WORK ITEM
Find the word "Thunderstore" in the data, then copy each line where it is found.

*** MATERIAL FOR THE TASK ***

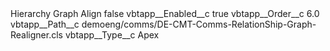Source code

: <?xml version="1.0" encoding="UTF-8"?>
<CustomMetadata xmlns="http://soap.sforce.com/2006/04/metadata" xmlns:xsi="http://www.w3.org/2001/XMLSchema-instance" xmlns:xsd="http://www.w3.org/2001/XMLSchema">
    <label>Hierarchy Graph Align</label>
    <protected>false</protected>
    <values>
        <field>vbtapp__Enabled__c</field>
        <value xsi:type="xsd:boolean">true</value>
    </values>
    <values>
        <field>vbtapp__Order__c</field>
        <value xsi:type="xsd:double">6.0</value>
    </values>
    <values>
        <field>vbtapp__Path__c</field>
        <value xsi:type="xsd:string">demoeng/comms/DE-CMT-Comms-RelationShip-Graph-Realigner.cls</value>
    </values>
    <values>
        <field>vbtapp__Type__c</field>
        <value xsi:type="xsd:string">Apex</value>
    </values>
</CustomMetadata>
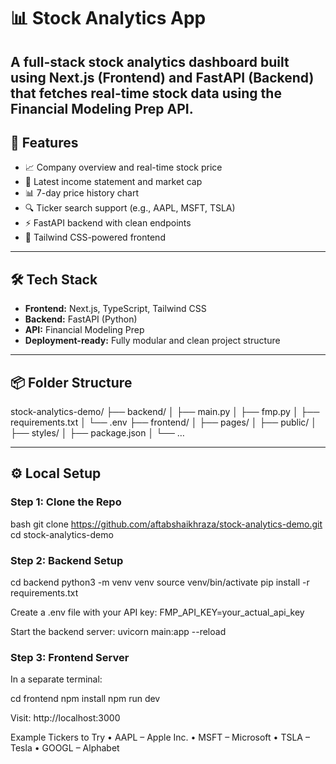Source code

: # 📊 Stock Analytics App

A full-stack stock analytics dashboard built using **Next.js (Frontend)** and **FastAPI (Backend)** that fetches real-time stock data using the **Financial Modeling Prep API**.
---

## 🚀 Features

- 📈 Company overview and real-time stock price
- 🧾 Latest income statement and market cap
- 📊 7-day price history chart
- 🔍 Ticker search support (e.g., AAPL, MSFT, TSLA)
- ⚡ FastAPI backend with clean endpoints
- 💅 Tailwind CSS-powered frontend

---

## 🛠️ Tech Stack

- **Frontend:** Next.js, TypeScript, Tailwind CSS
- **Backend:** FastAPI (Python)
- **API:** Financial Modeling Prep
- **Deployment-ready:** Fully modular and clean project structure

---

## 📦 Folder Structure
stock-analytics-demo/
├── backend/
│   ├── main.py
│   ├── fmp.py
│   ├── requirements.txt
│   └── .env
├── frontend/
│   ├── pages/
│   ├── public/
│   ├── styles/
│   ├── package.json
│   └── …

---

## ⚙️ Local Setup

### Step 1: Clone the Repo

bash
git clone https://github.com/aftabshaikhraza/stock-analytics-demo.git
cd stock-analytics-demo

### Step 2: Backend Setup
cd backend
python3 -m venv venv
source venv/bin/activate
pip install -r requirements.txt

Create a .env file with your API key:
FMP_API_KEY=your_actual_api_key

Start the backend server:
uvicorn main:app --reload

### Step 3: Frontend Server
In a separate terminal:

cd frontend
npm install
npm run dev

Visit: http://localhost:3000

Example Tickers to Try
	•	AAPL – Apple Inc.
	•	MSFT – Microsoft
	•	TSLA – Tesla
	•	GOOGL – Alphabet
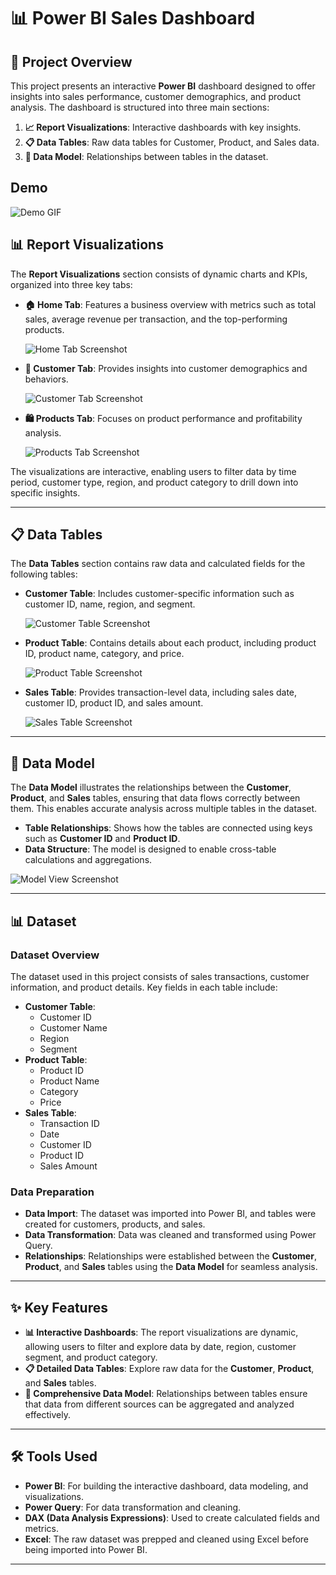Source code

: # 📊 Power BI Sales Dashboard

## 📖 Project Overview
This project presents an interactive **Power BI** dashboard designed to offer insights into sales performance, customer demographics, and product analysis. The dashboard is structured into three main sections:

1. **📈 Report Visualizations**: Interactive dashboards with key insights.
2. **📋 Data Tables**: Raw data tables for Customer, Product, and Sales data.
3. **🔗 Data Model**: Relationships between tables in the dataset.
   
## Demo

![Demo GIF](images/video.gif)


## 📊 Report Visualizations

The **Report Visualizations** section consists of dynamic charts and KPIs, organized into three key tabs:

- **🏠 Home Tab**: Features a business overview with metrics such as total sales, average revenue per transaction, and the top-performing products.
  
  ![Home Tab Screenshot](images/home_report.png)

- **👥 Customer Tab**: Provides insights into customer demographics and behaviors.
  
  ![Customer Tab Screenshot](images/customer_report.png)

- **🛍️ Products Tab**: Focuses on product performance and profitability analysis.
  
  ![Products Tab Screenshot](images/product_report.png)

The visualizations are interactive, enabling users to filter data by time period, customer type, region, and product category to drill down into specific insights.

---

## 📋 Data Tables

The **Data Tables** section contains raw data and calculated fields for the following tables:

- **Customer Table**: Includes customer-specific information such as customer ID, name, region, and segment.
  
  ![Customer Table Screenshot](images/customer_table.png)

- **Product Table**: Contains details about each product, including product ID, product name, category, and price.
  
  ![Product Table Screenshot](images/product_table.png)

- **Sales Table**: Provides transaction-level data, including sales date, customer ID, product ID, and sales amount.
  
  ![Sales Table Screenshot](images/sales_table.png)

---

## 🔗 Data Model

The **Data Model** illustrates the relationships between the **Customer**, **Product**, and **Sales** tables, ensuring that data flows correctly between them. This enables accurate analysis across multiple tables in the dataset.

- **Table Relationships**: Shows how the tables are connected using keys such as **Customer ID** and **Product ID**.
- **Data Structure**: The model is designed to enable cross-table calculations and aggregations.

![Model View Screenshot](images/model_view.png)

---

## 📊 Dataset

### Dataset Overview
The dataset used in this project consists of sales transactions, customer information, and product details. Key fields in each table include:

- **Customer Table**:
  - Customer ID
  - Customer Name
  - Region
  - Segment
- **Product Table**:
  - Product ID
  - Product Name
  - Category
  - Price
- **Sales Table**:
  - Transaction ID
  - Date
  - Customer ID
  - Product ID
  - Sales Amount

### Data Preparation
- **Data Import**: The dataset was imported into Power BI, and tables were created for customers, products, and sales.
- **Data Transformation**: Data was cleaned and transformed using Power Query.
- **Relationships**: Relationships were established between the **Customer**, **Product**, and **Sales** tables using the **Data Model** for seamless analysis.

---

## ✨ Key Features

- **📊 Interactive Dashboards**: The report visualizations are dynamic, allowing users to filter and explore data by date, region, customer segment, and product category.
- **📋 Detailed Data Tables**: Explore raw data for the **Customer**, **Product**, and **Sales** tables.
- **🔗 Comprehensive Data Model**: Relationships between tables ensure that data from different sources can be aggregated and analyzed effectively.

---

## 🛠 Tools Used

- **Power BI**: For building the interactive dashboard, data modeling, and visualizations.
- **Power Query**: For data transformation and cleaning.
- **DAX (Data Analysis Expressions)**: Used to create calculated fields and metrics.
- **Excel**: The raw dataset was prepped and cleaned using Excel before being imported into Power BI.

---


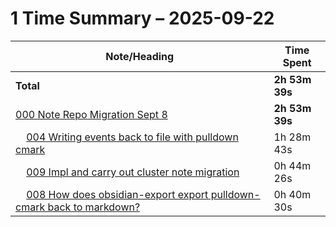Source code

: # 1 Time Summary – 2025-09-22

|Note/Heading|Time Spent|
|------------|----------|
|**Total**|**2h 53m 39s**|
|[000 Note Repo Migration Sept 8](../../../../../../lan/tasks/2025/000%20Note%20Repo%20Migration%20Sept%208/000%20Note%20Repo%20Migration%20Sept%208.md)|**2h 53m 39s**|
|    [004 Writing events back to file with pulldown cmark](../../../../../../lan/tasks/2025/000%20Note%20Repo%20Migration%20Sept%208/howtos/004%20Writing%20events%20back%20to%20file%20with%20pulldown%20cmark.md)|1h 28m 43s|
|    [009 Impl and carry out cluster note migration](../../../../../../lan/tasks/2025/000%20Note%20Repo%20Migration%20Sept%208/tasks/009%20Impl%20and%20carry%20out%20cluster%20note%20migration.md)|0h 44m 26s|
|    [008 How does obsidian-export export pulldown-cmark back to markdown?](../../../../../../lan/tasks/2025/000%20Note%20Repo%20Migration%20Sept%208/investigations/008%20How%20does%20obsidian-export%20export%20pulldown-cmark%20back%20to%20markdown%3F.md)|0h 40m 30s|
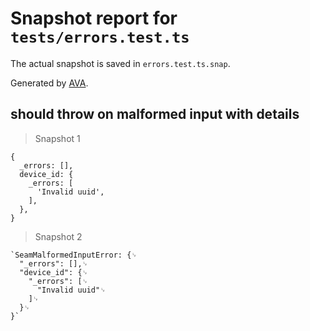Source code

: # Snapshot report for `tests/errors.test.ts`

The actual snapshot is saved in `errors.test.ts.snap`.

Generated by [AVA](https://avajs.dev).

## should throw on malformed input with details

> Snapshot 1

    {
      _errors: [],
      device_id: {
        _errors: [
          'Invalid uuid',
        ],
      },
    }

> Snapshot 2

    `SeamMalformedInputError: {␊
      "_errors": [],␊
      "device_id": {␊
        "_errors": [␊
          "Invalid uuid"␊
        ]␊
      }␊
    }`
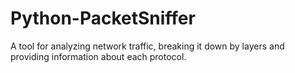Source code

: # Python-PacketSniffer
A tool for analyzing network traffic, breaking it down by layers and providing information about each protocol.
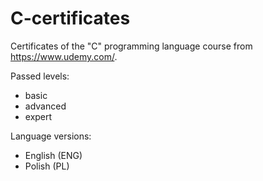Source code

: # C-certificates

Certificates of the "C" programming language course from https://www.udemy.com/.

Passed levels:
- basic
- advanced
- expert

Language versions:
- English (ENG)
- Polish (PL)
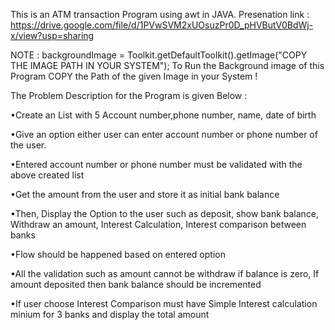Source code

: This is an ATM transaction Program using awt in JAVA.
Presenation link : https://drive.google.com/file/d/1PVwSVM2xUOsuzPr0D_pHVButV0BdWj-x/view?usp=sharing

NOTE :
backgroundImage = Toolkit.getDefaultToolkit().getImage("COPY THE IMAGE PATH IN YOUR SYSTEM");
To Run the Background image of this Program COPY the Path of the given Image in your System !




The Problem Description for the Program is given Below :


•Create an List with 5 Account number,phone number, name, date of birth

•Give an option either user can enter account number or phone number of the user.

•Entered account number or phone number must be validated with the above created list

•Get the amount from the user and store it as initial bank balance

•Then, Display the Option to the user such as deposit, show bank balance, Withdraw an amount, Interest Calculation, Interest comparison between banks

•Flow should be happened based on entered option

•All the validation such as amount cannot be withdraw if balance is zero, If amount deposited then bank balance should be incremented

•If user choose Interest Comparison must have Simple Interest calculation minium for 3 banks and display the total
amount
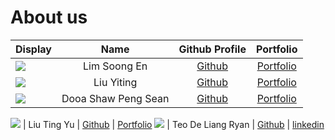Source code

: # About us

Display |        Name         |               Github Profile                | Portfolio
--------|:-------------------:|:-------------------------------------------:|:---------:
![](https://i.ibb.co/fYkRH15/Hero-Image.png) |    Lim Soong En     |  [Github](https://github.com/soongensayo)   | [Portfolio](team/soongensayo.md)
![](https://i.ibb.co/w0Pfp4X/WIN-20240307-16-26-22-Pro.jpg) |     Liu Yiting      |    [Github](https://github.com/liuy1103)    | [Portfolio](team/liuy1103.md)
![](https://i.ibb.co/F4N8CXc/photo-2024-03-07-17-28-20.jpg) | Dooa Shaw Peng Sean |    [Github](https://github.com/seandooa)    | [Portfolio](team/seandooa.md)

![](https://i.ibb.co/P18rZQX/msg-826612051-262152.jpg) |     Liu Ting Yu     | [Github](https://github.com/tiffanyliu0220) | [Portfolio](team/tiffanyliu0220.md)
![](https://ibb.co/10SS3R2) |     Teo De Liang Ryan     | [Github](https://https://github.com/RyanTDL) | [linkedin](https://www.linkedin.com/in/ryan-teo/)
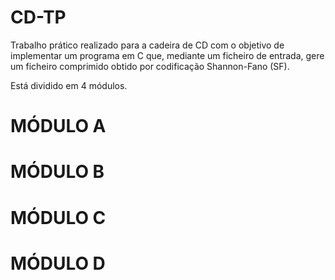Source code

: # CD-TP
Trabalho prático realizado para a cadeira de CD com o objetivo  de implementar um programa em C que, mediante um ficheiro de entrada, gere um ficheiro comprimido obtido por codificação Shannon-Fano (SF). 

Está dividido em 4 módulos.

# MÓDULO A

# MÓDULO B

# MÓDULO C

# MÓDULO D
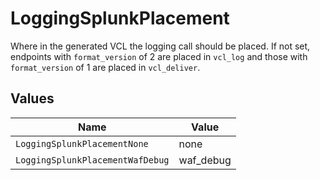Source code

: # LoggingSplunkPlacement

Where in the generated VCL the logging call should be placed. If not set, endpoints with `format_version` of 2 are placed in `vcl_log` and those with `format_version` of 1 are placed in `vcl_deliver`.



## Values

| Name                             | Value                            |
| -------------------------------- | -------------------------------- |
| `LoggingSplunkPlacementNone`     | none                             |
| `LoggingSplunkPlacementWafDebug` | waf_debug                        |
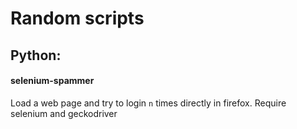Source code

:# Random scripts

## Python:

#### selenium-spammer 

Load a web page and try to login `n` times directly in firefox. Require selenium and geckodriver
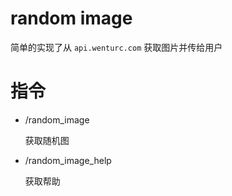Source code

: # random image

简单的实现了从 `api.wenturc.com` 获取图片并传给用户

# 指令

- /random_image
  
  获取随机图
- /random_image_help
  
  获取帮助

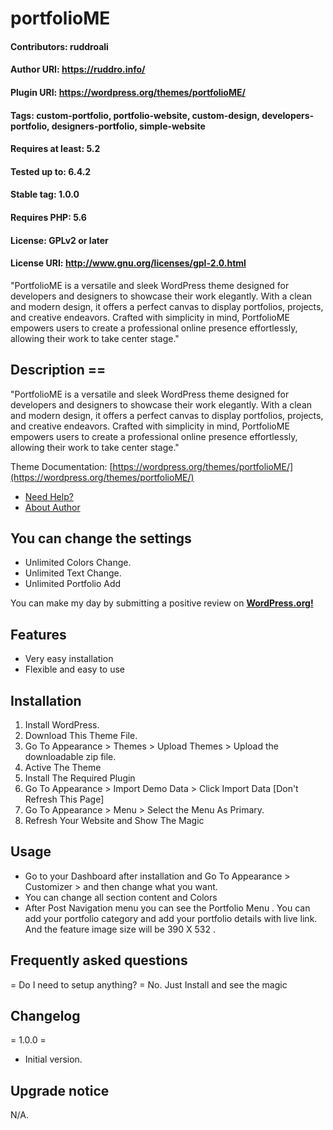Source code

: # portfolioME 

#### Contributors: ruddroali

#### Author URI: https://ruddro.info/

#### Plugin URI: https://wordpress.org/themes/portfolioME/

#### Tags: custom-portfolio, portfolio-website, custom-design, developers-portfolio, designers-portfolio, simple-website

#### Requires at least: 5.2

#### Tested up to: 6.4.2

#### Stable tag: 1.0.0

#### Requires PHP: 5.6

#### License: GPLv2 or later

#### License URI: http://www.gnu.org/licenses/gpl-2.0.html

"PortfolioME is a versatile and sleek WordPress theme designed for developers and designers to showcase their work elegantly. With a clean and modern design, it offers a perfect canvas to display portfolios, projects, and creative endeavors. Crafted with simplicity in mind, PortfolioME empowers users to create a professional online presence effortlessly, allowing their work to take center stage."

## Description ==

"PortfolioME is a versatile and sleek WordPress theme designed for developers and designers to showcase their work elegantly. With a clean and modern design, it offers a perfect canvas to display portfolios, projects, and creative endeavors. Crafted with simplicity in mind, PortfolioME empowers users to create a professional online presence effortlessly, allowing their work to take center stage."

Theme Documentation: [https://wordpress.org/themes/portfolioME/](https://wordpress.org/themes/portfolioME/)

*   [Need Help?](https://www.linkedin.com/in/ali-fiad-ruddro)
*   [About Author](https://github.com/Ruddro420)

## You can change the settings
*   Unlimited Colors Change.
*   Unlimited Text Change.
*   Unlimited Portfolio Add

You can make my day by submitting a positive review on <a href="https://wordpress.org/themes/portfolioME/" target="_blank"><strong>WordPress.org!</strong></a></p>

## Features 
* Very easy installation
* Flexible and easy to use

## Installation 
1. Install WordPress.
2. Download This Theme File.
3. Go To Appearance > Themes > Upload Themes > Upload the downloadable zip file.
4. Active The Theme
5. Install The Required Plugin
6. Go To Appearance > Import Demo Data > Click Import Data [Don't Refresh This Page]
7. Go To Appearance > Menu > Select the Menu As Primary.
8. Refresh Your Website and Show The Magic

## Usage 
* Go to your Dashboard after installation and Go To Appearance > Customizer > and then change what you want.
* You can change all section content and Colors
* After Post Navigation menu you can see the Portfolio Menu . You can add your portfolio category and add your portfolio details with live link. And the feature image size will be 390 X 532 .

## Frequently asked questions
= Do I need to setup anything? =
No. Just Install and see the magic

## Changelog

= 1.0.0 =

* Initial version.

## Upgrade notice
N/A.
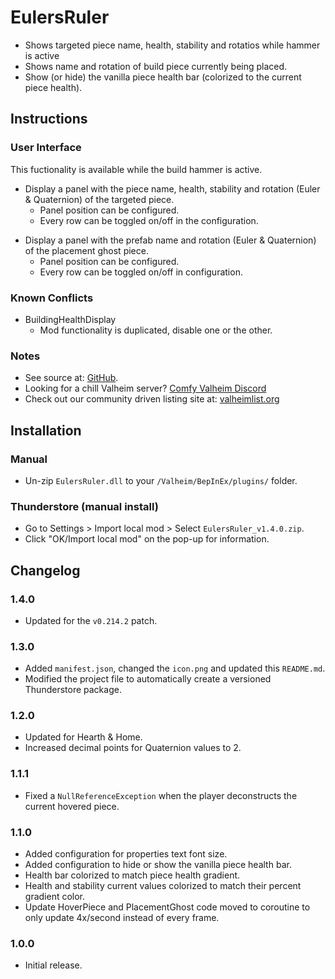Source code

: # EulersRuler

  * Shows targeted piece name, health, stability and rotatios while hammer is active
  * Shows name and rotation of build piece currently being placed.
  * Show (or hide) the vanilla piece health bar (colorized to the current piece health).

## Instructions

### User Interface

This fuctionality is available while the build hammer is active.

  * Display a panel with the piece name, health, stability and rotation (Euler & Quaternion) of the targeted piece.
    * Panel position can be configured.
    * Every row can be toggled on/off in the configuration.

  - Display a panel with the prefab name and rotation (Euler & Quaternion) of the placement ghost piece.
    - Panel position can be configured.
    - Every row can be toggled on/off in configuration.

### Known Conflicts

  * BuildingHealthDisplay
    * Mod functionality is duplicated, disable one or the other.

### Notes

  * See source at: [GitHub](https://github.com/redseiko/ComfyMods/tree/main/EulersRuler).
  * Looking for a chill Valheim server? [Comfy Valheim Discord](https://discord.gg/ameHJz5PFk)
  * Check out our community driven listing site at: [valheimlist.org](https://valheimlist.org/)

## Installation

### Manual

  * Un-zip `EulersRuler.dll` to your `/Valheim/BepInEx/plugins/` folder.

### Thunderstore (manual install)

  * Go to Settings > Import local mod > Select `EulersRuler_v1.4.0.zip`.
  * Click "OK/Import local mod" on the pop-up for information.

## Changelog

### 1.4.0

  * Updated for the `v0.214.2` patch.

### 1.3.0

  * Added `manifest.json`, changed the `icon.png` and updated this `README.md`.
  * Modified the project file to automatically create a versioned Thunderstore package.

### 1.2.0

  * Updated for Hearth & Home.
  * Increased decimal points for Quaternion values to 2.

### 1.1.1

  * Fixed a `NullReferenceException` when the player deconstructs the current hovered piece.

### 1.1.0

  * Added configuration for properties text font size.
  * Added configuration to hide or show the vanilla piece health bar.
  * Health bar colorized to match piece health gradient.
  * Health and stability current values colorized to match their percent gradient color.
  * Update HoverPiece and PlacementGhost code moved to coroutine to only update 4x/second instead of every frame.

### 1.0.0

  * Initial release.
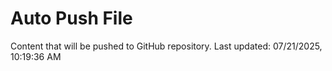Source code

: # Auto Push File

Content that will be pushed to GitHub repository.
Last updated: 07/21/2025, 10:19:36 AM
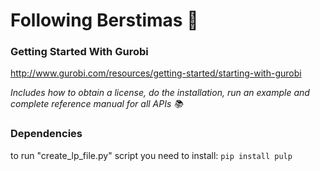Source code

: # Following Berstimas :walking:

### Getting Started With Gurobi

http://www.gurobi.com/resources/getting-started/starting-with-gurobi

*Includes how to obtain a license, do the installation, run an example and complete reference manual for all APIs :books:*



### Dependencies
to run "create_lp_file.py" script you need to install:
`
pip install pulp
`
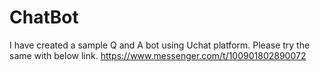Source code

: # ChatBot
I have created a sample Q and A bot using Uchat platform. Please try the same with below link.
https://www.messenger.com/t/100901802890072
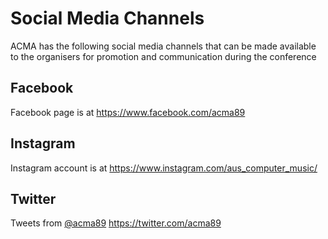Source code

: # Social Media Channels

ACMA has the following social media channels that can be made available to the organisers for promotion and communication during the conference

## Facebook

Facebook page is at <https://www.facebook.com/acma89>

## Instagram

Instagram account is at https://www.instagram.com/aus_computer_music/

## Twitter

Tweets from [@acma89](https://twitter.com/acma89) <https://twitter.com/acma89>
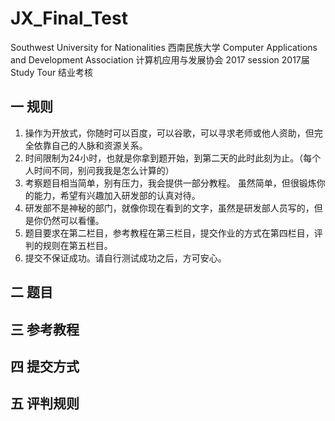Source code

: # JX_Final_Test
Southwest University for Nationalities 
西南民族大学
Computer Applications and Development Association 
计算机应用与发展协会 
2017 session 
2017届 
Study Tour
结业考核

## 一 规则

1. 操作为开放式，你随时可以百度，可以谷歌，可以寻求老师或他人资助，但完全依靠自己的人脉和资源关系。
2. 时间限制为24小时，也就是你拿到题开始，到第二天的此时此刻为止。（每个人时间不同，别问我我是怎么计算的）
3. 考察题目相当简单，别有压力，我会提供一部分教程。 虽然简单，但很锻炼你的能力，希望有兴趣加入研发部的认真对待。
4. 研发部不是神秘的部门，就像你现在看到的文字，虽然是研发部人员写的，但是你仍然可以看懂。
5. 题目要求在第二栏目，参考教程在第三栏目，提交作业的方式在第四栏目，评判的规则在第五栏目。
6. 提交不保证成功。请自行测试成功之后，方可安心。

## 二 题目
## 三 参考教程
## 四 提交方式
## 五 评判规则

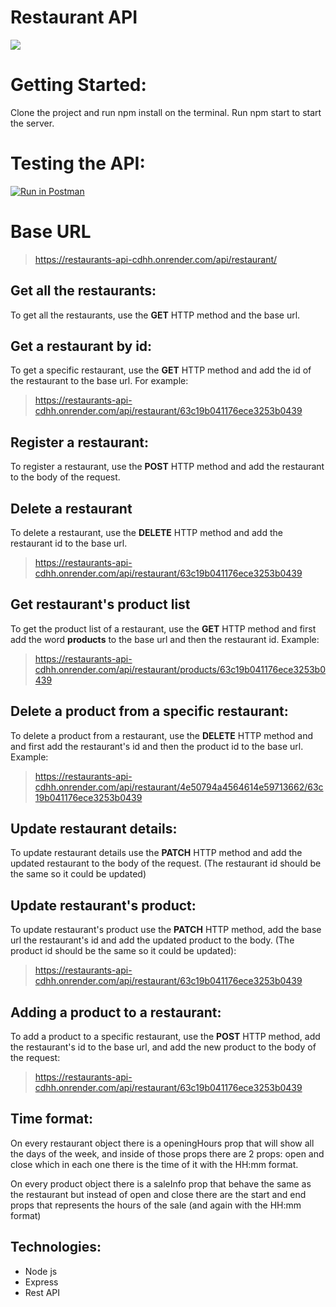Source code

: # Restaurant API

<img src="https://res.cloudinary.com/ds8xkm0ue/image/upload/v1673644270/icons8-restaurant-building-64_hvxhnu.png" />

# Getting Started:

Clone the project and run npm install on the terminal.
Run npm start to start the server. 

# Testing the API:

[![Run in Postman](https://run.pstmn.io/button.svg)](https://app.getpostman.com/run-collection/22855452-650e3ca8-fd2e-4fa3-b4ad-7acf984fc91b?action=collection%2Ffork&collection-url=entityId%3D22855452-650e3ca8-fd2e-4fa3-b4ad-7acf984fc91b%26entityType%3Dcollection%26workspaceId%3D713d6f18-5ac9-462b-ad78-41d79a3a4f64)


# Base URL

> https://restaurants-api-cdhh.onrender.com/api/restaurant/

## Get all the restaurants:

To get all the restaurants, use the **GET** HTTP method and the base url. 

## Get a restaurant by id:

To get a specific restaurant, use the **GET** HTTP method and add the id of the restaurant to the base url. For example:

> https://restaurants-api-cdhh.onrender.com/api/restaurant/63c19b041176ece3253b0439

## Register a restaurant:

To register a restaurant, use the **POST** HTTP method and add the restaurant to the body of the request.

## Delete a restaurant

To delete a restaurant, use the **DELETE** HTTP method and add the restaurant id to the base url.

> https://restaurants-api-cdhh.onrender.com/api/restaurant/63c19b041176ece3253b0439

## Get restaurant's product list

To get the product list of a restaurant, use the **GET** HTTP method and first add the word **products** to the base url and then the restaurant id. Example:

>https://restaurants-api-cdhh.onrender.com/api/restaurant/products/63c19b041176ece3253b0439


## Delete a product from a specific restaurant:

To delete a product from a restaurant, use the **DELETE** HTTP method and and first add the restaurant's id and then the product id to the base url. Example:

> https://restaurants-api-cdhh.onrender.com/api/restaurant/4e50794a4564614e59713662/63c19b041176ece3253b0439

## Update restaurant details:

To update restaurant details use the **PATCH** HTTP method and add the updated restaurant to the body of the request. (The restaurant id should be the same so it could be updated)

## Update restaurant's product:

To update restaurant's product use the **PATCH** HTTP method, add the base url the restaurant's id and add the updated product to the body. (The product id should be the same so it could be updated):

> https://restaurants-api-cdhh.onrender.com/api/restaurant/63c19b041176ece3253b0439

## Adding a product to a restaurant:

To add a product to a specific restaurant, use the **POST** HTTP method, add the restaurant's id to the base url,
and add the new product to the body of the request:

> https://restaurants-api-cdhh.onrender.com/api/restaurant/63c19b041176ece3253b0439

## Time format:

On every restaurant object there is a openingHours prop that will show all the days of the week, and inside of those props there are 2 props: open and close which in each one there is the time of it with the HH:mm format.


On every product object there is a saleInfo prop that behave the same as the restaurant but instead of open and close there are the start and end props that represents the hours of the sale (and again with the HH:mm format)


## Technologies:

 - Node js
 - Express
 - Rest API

*** End of MATERIAL FOR THE TASK ***

RESULT OF THE TASK
### Thunderstore (manual install)
  * Modified the project file to automatically create a versioned Thunderstore package.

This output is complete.